## Task details
May I please have every record restated word for word, with the images left out?

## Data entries
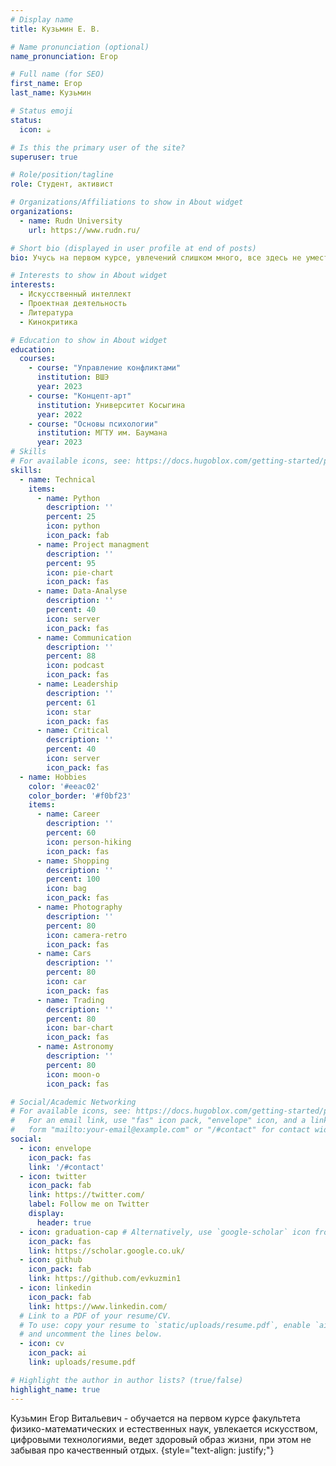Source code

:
 ```yaml
---
# Display name
title: Кузьмин Е. В.

# Name pronunciation (optional)
name_pronunciation: Егор

# Full name (for SEO)
first_name: Егор
last_name: Кузьмин

# Status emoji
status:
  icon: ☕️

# Is this the primary user of the site?
superuser: true

# Role/position/tagline
role: Студент, активист

# Organizations/Affiliations to show in About widget
organizations:
  - name: Rudn University
    url: https://www.rudn.ru/

# Short bio (displayed in user profile at end of posts)
bio: Учусь на первом курсе, увлечений слишком много, все здесь не уместить

# Interests to show in About widget
interests:
  - Искусственный интеллект
  - Проектная деятельность
  - Литература
  - Кинокритика

# Education to show in About widget
education:
  courses:
    - course: "Управление конфликтами" 
      institution: ВШЭ
      year: 2023
    - course: "Концепт-арт" 
      institution: Университет Косыгина 
      year: 2022
    - course: "Основы психологии" 
      institution: МГТУ им. Баумана 
      year: 2023
# Skills
# For available icons, see: https://docs.hugoblox.com/getting-started/page-builder/#icons
skills:
  - name: Technical
    items:
      - name: Python
        description: ''
        percent: 25
        icon: python
        icon_pack: fab
      - name: Project managment
        description: ''
        percent: 95
        icon: pie-chart
        icon_pack: fas
      - name: Data-Analyse
        description: ''
        percent: 40
        icon: server
        icon_pack: fas
      - name: Communication
        description: ''
        percent: 88
        icon: podcast
        icon_pack: fas
      - name: Leadership
        description: ''
        percent: 61
        icon: star
        icon_pack: fas
      - name: Critical 
        description: ''
        percent: 40
        icon: server
        icon_pack: fas
  - name: Hobbies
    color: '#eeac02'
    color_border: '#f0bf23'
    items:
      - name: Career
        description: ''
        percent: 60
        icon: person-hiking
        icon_pack: fas
      - name: Shopping
        description: ''
        percent: 100
        icon: bag
        icon_pack: fas
      - name: Photography
        description: ''
        percent: 80
        icon: camera-retro
        icon_pack: fas
      - name: Cars
        description: ''
        percent: 80
        icon: car
        icon_pack: fas
      - name: Trading
        description: ''
        percent: 80
        icon: bar-chart
        icon_pack: fas
      - name: Astronomy
        description: ''
        percent: 80
        icon: moon-o
        icon_pack: fas

# Social/Academic Networking
# For available icons, see: https://docs.hugoblox.com/getting-started/page-builder/#icons
#   For an email link, use "fas" icon pack, "envelope" icon, and a link in the
#   form "mailto:your-email@example.com" or "/#contact" for contact widget.
social:
  - icon: envelope
    icon_pack: fas
    link: '/#contact'
  - icon: twitter
    icon_pack: fab
    link: https://twitter.com/
    label: Follow me on Twitter
    display:
      header: true
  - icon: graduation-cap # Alternatively, use `google-scholar` icon from `ai` icon pack
    icon_pack: fas
    link: https://scholar.google.co.uk/
  - icon: github
    icon_pack: fab
    link: https://github.com/evkuzmin1
  - icon: linkedin
    icon_pack: fab
    link: https://www.linkedin.com/
  # Link to a PDF of your resume/CV.
  # To use: copy your resume to `static/uploads/resume.pdf`, enable `ai` icons in `params.yaml`,
  # and uncomment the lines below.
  - icon: cv
    icon_pack: ai
    link: uploads/resume.pdf

# Highlight the author in author lists? (true/false)
highlight_name: true
---
```


Кузьмин Егор Витальевич - обучается на первом курсе факультета физико-математических и естественных наук, увлекается искусством, цифровыми технологиями, ведет здоровый образ жизни, при этом не забывая про качественный отдых.
{style="text-align: justify;"}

## Exercise solution
Source code

:
 ```yaml
---
# Display name
title: Кузьмин Е. В.

# Name pronunciation (optional)
name_pronunciation: Егор

# Full name (for SEO)
first_name: Егор
last_name: Кузьмин

# Status emoji
status:
  icon: ☕️

# Is this the primary user of the site?
superuser: true

# Role/position/tagline
role: Студент, активист

# Organizations/Affiliations to show in About widget
organizations:
  - name: Rudn University
    url: https://www.rudn.ru/

# Short bio (displayed in user profile at end of posts)
bio: Учусь на первом курсе, увлечений слишком много, все здесь не уместить

# Interests to show in About widget
interests:
  - Искусственный интеллект
  - Проектная деятельность
  - Литература
  - Кинокритика

# Education to show in About widget
education:
  courses:
    - course: "Управление конфликтами" 
      institution: ВШЭ
      year: 2023
    - course: "Концепт-арт" 
      institution: Университет Косыгина 
      year: 2022
    - course: "Основы психологии" 
      institution: МГТУ им. Баумана 
      year: 2023
# Skills
# For available icons, see: https://docs.hugoblox.com/getting-started/page-builder/#icons
skills:
  - name: Technical
    items:
      - name: Python
        description: ''
        percent: 25
        icon: python
        icon_pack: fab
      - name: Project managment
        description: ''
        percent: 95
        icon: pie-chart
        icon_pack: fas
      - name: Data-Analyse
        description: ''
        percent: 40
        icon: server
        icon_pack: fas
      - name: Communication
        description: ''
        percent: 88
        icon: podcast
        icon_pack: fas
      - name: Leadership
        description: ''
        percent: 61
        icon: star
        icon_pack: fas
      - name: Critical 
        description: ''
        percent: 40
        icon: server
        icon_pack: fas
  - name: Hobbies
    color: '#eeac02'
    color_border: '#f0bf23'
    items:
      - name: Career
        description: ''
        percent: 60
        icon: person-hiking
        icon_pack: fas
      - name: Shopping
        description: ''
        percent: 100
        icon: bag
        icon_pack: fas
      - name: Photography
        description: ''
        percent: 80
        icon: camera-retro
        icon_pack: fas
      - name: Cars
        description: ''
        percent: 80
        icon: car
        icon_pack: fas
      - name: Trading
        description: ''
        percent: 80
        icon: bar-chart
        icon_pack: fas
      - name: Astronomy
        description: ''
        percent: 80
        icon: moon-o
        icon_pack: fas

# Social/Academic Networking
# For available icons, see: https://docs.hugoblox.com/getting-started/page-builder/#icons
#   For an email link, use "fas" icon pack, "envelope" icon, and a link in the
#   form "mailto:your-email@example.com" or "/#contact" for contact widget.
social:
  - icon: envelope
    icon_pack: fas
    link: '/#contact'
  - icon: twitter
    icon_pack: fab
    link: https://twitter.com/
    label: Follow me on Twitter
    display:
      header: true
  - icon: graduation-cap # Alternatively, use `google-scholar` icon from `ai` icon pack
    icon_pack: fas
    link: https://scholar.google.co.uk/
  - icon: github
    icon_pack: fab
    link: https://github.com/evkuzmin1
  - icon: linkedin
    icon_pack: fab
    link: https://www.linkedin.com/
  # Link to a PDF of your resume/CV.
  # To use: copy your resume to `static/uploads/resume.pdf`, enable `ai` icons in `params.yaml`,
  # and uncomment the lines below.
  - icon: cv
    icon_pack: ai
    link: uploads/resume.pdf

# Highlight the author in author lists? (true/false)
highlight_name: true
---
```


Кузьмин Егор Витальевич - обучается на первом курсе факультета физико-математических и естественных наук, увлекается искусством, цифровыми технологиями, ведет здоровый образ жизни, при этом не забывая про качественный отдых.
{style="text-align: justify;"}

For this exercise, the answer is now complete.